Niche players are still making waves in national radio’s pond

Current City wisdom has it the carnival is nearly over for commercial radio. But, as George Pitcher argues, the market still has potential for growth. George Pitcher is joint managing director of media consultancy Luther Pendragon

You may not have heard of Pitcher’s Theory of Inverse American Radio Audience Proportion – or Tiarap for short (short for tiara-poom-diay). It is simply this: The more letters there are in the name of an American radio station, the fewer will be the listeners to whom it is broadcasting. Thus, TNR broadcasts to 12 million, while YMR-TJBQ will have an audience of three, one of whom is deaf.

One of the delights of the American radio market – indeed, of American media – is its fragmentation. Small radio stations serve local communities and towns, often with large audiences by British standards. National broadcasters and large radio groups cannot provide the regional detail and, in any event, can co-exist easily enough since they are offering patently different services.

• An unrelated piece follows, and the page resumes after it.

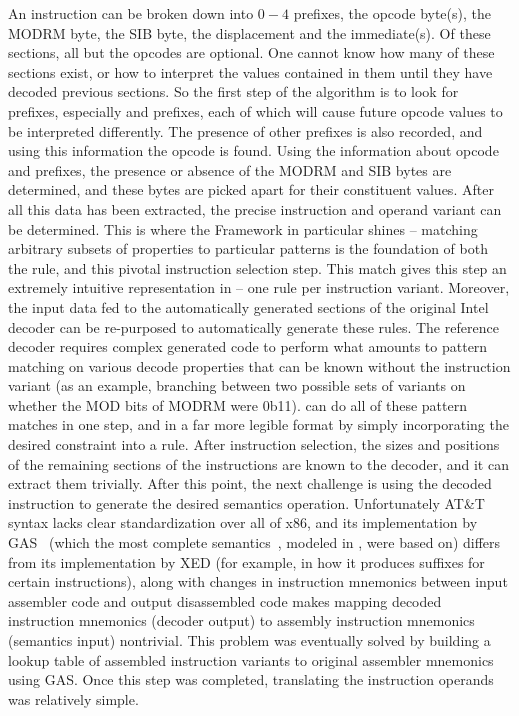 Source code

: An \GENISA instruction can be broken down into $0-4$ prefixes, the opcode byte(s), the MODRM byte, the SIB byte, the displacement and the immediate(s).  Of these sections, all but the opcodes are optional.  One cannot know how many of these sections exist, or how to interpret the values contained in them until they have decoded previous sections.  So the first step of the algorithm is to look for prefixes, especially  and  prefixes, each of which will cause future opcode values to be interpreted differently.  The presence of other prefixes is also recorded, and using this information the opcode is found.  Using the information about opcode and prefixes, the presence or absence of the MODRM and SIB bytes are determined, and these bytes are picked apart for their constituent values.  After all this data has been extracted, the precise instruction and operand variant can be determined.  This is where the \K Framework in particular shines – matching arbitrary subsets of properties to particular patterns is the foundation of both the \K rule, and this pivotal instruction selection step.  This match gives this step an extremely intuitive representation in \K – one rule per instruction variant.  Moreover, the input data fed to the automatically generated sections of the original Intel decoder can be re-purposed to automatically generate these \K rules.  The reference decoder requires complex generated code to perform what amounts to pattern matching on various decode properties that can be known without the instruction variant (as an example, branching between two possible sets of variants on whether the MOD bits of MODRM were 0b11).  \K can do all of these pattern matches in one step, and in a far more legible format by simply incorporating the desired constraint into a rule. After instruction selection, the sizes and positions of the remaining sections of the instructions are known to the decoder, and it can extract them trivially.  After this point, the next challenge is using the decoded instruction to generate the desired semantics operation.  Unfortunately AT\&T syntax lacks clear standardization over all of x86, and its implementation by GAS~\cite{gas} (which the most complete \ISA semantics~\cite{Dasgupta:2019}, modeled in \K, were based on) differs from its implementation by XED (for example, in how it produces suffixes for certain instructions), along with changes in instruction mnemonics between input assembler code and output disassembled code makes mapping decoded instruction mnemonics (decoder output) to assembly instruction mnemonics (semantics input) nontrivial.  This problem was eventually solved by building a lookup table of assembled instruction variants to original assembler mnemonics using GAS.  Once this step was completed, translating the instruction operands was relatively simple.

The story is different in the UK. There are fruitful economies of scale that can be made by lumping local radio interests together in a single corporate entity and, let’s face it, the country isn’t big enough for a diverse range of local and regional radio interests to prosper. Or so it is said.

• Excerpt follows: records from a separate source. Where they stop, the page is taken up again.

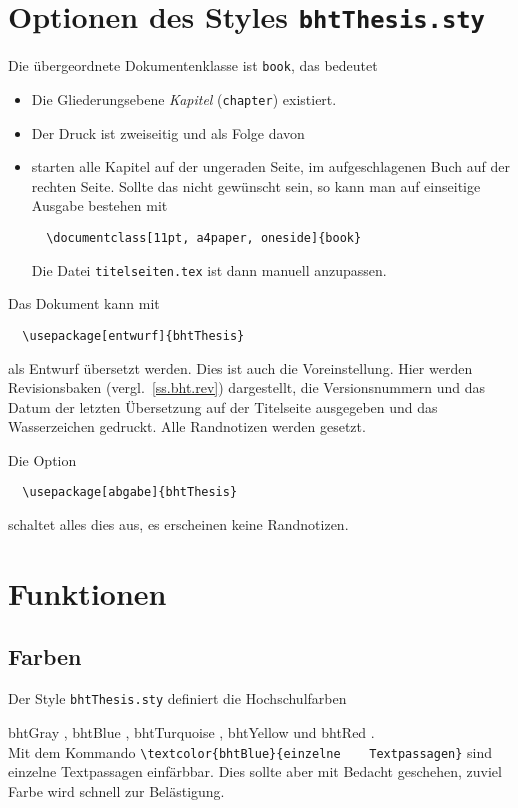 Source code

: \section{Optionen des Styles \texttt{bhtThesis.sty}}
Die übergeordnete Dokumentenklasse ist \texttt{book}, das bedeutet
\begin{itemize}
\item Die Gliederungsebene \emph{Kapitel} (\texttt{chapter}) existiert.
\item Der Druck ist zweiseitig und als Folge davon
\item starten alle Kapitel auf der ungeraden Seite, im aufgeschlagenen Buch auf der
  rechten Seite. Sollte das nicht gewünscht sein, so kann  man auf einseitige
  Ausgabe bestehen mit
\begin{lstlisting}
  \documentclass[11pt, a4paper, oneside]{book}
\end{lstlisting}
  Die Datei \texttt{titelseiten.tex} ist dann manuell anzupassen.
\end{itemize}

Das Dokument kann mit
\begin{lstlisting}
  \usepackage[entwurf]{bhtThesis}
\end{lstlisting}
als Entwurf übersetzt werden. Dies ist auch die Voreinstellung. Hier werden
Revisionsbaken (vergl.~\ref{ss.bht.rev}) dargestellt, die Versionsnummern und das
Datum der letzten Übersetzung auf der Titelseite ausgegeben und das Wasserzeichen
gedruckt. Alle Randnotizen werden gesetzt.

Die Option
\begin{lstlisting}
  \usepackage[abgabe]{bhtThesis}
\end{lstlisting} 
schaltet alles dies aus, es erscheinen keine Randnotizen.

\section{Funktionen}

\subsection{Farben}
Der     Style     \texttt{bhtThesis.sty}      definiert     die     Hochschulfarben

\textcolor{bhtGray}{bhtGray \Large{}},
\textcolor{bhtBlue}{bhtBlue                                    \Large{}},
\textcolor{bhtTurquoise}{bhtTurquoise                            \Large{}},
\textcolor{bhtYellow}{bhtYellow  \Large{}} und  \textcolor{bhtRed}{bhtRed
  \Large{}}.\\
Mit   dem    Kommando   \verb|\textcolor{bhtBlue}{einzelne    Textpassagen}|   sind
\textcolor{bhtBlue}{einzelne  Textpassagen}  einfärbbar.    Dies  sollte  aber  mit
Bedacht geschehen, zuviel Farbe wird schnell zur Belästigung.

As the Commercial Radio Convention meets this week in London, conventional wisdom has it that there is little prospective corporate growth to be found in commercial radio. The market is facing the so-called zero-sum game. With the AM and FM wavebands all but full, so the argument goes, the publicly listed commercial radio majors – Capital Radio, EMAP and GWR – have exhausted the domestic market and must look elsewhere for earnings growth.

I believe there are growth opportunities at the tightly targeted, local end of the market, more of which in a moment. And I believe the majors are not in anything like the earnings hole that their detractors would have us believe they are.

Take GWR, the Swindon-based local radio group. There are those who would point to GWR’s “invasion” of eastern Europe as a sign that British radio conglomerates must look to foreign markets to survive. GWR plans a collaboration with the BBC World Service (assuming there still is such a thing) that will secure a licence for nine news and talk radio stations in Poland. GWR would have an initial one-third stake in the co-venture and the BBC believes such deals are very much the way of the future.

That may be so, but it does not necessarily mean the domestic UK game is over. For one thing, there will be ailing radio stations to which the majors will still be able to bring their clout. Classic FM, for example, is a success story in terms of audience figures, but it can’t make money – it posted a near-2m loss last month (admittedly largely due to ill-starred overseas ventures). GWR is taking control of Classic FM, by buying Time Warner’s stake, and will doubtless bring greater financial controls to bear.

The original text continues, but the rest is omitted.